§ Materials provided:

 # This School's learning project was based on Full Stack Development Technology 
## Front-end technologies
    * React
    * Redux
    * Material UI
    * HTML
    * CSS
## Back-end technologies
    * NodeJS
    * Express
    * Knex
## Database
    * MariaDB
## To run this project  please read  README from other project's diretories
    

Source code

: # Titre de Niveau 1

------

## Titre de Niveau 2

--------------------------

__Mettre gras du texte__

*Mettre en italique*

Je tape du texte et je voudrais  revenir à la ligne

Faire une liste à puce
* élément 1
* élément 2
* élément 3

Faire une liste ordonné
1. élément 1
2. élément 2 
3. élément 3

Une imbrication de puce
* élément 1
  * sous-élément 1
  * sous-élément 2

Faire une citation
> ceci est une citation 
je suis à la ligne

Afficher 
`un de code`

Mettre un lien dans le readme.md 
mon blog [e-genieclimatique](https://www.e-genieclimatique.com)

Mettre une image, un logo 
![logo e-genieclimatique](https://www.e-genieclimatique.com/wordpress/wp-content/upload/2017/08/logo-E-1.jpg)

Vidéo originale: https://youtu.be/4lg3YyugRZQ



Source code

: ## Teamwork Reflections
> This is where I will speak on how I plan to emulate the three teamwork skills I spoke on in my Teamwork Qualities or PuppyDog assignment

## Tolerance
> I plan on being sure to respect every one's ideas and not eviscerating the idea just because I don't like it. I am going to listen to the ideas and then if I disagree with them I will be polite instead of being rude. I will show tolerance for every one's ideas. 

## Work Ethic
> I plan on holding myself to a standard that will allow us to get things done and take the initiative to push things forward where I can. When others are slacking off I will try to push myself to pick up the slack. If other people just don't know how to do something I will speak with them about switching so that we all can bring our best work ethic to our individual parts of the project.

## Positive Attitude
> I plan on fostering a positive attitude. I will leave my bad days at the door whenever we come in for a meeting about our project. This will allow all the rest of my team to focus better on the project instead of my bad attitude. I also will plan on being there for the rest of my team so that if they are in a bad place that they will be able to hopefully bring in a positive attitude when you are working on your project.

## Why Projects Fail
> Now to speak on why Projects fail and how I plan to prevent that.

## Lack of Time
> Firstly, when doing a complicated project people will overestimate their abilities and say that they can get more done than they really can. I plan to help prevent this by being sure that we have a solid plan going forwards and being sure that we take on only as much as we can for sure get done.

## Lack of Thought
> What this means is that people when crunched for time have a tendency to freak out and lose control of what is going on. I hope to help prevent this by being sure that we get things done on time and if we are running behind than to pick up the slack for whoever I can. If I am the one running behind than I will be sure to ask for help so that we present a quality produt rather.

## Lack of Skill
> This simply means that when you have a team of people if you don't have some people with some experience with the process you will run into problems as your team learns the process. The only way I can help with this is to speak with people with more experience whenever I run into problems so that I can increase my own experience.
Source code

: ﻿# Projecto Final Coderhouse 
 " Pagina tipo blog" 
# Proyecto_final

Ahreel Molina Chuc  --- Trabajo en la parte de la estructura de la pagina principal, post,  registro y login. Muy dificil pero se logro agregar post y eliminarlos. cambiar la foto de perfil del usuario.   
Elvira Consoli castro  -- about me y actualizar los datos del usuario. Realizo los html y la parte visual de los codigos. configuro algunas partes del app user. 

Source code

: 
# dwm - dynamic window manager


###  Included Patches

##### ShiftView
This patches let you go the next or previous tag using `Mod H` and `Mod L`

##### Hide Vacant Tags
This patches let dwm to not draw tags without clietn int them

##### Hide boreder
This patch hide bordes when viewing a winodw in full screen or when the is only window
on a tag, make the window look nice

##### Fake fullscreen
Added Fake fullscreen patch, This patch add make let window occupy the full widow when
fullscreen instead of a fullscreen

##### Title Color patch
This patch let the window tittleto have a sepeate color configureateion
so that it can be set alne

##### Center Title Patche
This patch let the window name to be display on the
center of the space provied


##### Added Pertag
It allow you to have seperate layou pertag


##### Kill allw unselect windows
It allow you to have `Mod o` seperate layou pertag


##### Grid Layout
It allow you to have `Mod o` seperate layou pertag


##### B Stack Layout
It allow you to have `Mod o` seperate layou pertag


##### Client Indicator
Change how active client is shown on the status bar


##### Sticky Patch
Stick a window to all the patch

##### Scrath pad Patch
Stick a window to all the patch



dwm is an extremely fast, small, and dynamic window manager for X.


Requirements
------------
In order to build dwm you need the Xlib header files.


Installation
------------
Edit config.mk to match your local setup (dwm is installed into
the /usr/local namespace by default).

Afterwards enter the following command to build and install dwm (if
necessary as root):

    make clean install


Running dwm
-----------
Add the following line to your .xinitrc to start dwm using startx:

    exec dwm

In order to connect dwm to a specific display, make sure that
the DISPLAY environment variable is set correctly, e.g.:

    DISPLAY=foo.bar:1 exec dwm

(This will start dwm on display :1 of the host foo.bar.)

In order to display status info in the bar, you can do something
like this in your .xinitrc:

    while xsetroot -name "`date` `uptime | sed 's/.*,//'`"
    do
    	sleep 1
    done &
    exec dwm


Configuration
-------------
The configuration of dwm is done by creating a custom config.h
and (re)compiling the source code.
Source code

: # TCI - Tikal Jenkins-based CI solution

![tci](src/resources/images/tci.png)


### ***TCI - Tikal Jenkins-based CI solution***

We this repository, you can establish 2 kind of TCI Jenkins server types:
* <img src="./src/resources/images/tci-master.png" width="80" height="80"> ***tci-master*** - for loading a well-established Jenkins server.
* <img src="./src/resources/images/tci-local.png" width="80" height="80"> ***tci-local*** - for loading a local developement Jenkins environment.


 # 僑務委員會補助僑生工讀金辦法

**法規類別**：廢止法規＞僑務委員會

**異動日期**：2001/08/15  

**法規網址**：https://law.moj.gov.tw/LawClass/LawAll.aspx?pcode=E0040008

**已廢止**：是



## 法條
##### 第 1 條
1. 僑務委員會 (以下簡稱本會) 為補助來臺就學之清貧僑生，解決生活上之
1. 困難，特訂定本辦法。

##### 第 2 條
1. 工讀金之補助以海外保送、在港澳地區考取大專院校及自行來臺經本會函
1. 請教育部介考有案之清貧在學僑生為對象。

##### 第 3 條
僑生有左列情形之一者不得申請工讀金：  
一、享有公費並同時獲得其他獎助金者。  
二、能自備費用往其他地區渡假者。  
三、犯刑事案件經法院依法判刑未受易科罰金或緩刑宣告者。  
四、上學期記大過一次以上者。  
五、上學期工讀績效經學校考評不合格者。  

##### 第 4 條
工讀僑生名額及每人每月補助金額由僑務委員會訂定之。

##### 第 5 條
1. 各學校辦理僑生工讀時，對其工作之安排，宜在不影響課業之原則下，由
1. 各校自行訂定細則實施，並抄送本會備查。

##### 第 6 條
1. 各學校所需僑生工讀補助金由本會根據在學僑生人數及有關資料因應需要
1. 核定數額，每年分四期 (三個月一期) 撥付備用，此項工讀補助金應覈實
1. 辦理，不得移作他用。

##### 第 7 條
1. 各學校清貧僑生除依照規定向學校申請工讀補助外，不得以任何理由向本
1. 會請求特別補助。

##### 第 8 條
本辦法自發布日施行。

§ Exercise aim:
Reproduce all of the entries verbatim.

§ Finished task:
 # This School's learning project was based on Full Stack Development Technology 
## Front-end technologies
    * React
    * Redux
    * Material UI
    * HTML
    * CSS
## Back-end technologies
    * NodeJS
    * Express
    * Knex
## Database
    * MariaDB
## To run this project  please read  README from other project's diretories
    

Source code

: # Titre de Niveau 1

------

## Titre de Niveau 2

--------------------------

__Mettre gras du texte__

*Mettre en italique*

Je tape du texte et je voudrais  revenir à la ligne

Faire une liste à puce
* élément 1
* élément 2
* élément 3

Faire une liste ordonné
1. élément 1
2. élément 2 
3. élément 3

Une imbrication de puce
* élément 1
  * sous-élément 1
  * sous-élément 2

Faire une citation
> ceci est une citation 
je suis à la ligne

Afficher 
`un de code`

Mettre un lien dans le readme.md 
mon blog [e-genieclimatique](https://www.e-genieclimatique.com)

Mettre une image, un logo 
![logo e-genieclimatique](https://www.e-genieclimatique.com/wordpress/wp-content/upload/2017/08/logo-E-1.jpg)

Vidéo originale: https://youtu.be/4lg3YyugRZQ



Source code

: ## Teamwork Reflections
> This is where I will speak on how I plan to emulate the three teamwork skills I spoke on in my Teamwork Qualities or PuppyDog assignment

## Tolerance
> I plan on being sure to respect every one's ideas and not eviscerating the idea just because I don't like it. I am going to listen to the ideas and then if I disagree with them I will be polite instead of being rude. I will show tolerance for every one's ideas. 

## Work Ethic
> I plan on holding myself to a standard that will allow us to get things done and take the initiative to push things forward where I can. When others are slacking off I will try to push myself to pick up the slack. If other people just don't know how to do something I will speak with them about switching so that we all can bring our best work ethic to our individual parts of the project.

## Positive Attitude
> I plan on fostering a positive attitude. I will leave my bad days at the door whenever we come in for a meeting about our project. This will allow all the rest of my team to focus better on the project instead of my bad attitude. I also will plan on being there for the rest of my team so that if they are in a bad place that they will be able to hopefully bring in a positive attitude when you are working on your project.

## Why Projects Fail
> Now to speak on why Projects fail and how I plan to prevent that.

## Lack of Time
> Firstly, when doing a complicated project people will overestimate their abilities and say that they can get more done than they really can. I plan to help prevent this by being sure that we have a solid plan going forwards and being sure that we take on only as much as we can for sure get done.

## Lack of Thought
> What this means is that people when crunched for time have a tendency to freak out and lose control of what is going on. I hope to help prevent this by being sure that we get things done on time and if we are running behind than to pick up the slack for whoever I can. If I am the one running behind than I will be sure to ask for help so that we present a quality produt rather.

## Lack of Skill
> This simply means that when you have a team of people if you don't have some people with some experience with the process you will run into problems as your team learns the process. The only way I can help with this is to speak with people with more experience whenever I run into problems so that I can increase my own experience.
Source code

: ﻿# Projecto Final Coderhouse 
 " Pagina tipo blog" 
# Proyecto_final

Ahreel Molina Chuc  --- Trabajo en la parte de la estructura de la pagina principal, post,  registro y login. Muy dificil pero se logro agregar post y eliminarlos. cambiar la foto de perfil del usuario.   
Elvira Consoli castro  -- about me y actualizar los datos del usuario. Realizo los html y la parte visual de los codigos. configuro algunas partes del app user. 

Source code

: 
# dwm - dynamic window manager


###  Included Patches

##### ShiftView
This patches let you go the next or previous tag using `Mod H` and `Mod L`

##### Hide Vacant Tags
This patches let dwm to not draw tags without clietn int them

##### Hide boreder
This patch hide bordes when viewing a winodw in full screen or when the is only window
on a tag, make the window look nice

##### Fake fullscreen
Added Fake fullscreen patch, This patch add make let window occupy the full widow when
fullscreen instead of a fullscreen

##### Title Color patch
This patch let the window tittleto have a sepeate color configureateion
so that it can be set alne

##### Center Title Patche
This patch let the window name to be display on the
center of the space provied


##### Added Pertag
It allow you to have seperate layou pertag


##### Kill allw unselect windows
It allow you to have `Mod o` seperate layou pertag


##### Grid Layout
It allow you to have `Mod o` seperate layou pertag


##### B Stack Layout
It allow you to have `Mod o` seperate layou pertag


##### Client Indicator
Change how active client is shown on the status bar


##### Sticky Patch
Stick a window to all the patch

##### Scrath pad Patch
Stick a window to all the patch



dwm is an extremely fast, small, and dynamic window manager for X.


Requirements
------------
In order to build dwm you need the Xlib header files.


Installation
------------
Edit config.mk to match your local setup (dwm is installed into
the /usr/local namespace by default).

Afterwards enter the following command to build and install dwm (if
necessary as root):

    make clean install


Running dwm
-----------
Add the following line to your .xinitrc to start dwm using startx:

    exec dwm

In order to connect dwm to a specific display, make sure that
the DISPLAY environment variable is set correctly, e.g.:

    DISPLAY=foo.bar:1 exec dwm

(This will start dwm on display :1 of the host foo.bar.)

In order to display status info in the bar, you can do something
like this in your .xinitrc:

    while xsetroot -name "`date` `uptime | sed 's/.*,//'`"
    do
    	sleep 1
    done &
    exec dwm


Configuration
-------------
The configuration of dwm is done by creating a custom config.h
and (re)compiling the source code.
Source code

: # TCI - Tikal Jenkins-based CI solution

![tci](src/resources/images/tci.png)


### ***TCI - Tikal Jenkins-based CI solution***

We this repository, you can establish 2 kind of TCI Jenkins server types:
* <img src="./src/resources/images/tci-master.png" width="80" height="80"> ***tci-master*** - for loading a well-established Jenkins server.
* <img src="./src/resources/images/tci-local.png" width="80" height="80"> ***tci-local*** - for loading a local developement Jenkins environment.


 # 僑務委員會補助僑生工讀金辦法

**法規類別**：廢止法規＞僑務委員會

**異動日期**：2001/08/15  

**法規網址**：https://law.moj.gov.tw/LawClass/LawAll.aspx?pcode=E0040008

**已廢止**：是



## 法條
##### 第 1 條
1. 僑務委員會 (以下簡稱本會) 為補助來臺就學之清貧僑生，解決生活上之
1. 困難，特訂定本辦法。

##### 第 2 條
1. 工讀金之補助以海外保送、在港澳地區考取大專院校及自行來臺經本會函
1. 請教育部介考有案之清貧在學僑生為對象。

##### 第 3 條
僑生有左列情形之一者不得申請工讀金：  
一、享有公費並同時獲得其他獎助金者。  
二、能自備費用往其他地區渡假者。  
三、犯刑事案件經法院依法判刑未受易科罰金或緩刑宣告者。  
四、上學期記大過一次以上者。  
五、上學期工讀績效經學校考評不合格者。  

##### 第 4 條
工讀僑生名額及每人每月補助金額由僑務委員會訂定之。

##### 第 5 條
1. 各學校辦理僑生工讀時，對其工作之安排，宜在不影響課業之原則下，由
1. 各校自行訂定細則實施，並抄送本會備查。

##### 第 6 條
1. 各學校所需僑生工讀補助金由本會根據在學僑生人數及有關資料因應需要
1. 核定數額，每年分四期 (三個月一期) 撥付備用，此項工讀補助金應覈實
1. 辦理，不得移作他用。

##### 第 7 條
1. 各學校清貧僑生除依照規定向學校申請工讀補助外，不得以任何理由向本
1. 會請求特別補助。

##### 第 8 條
本辦法自發布日施行。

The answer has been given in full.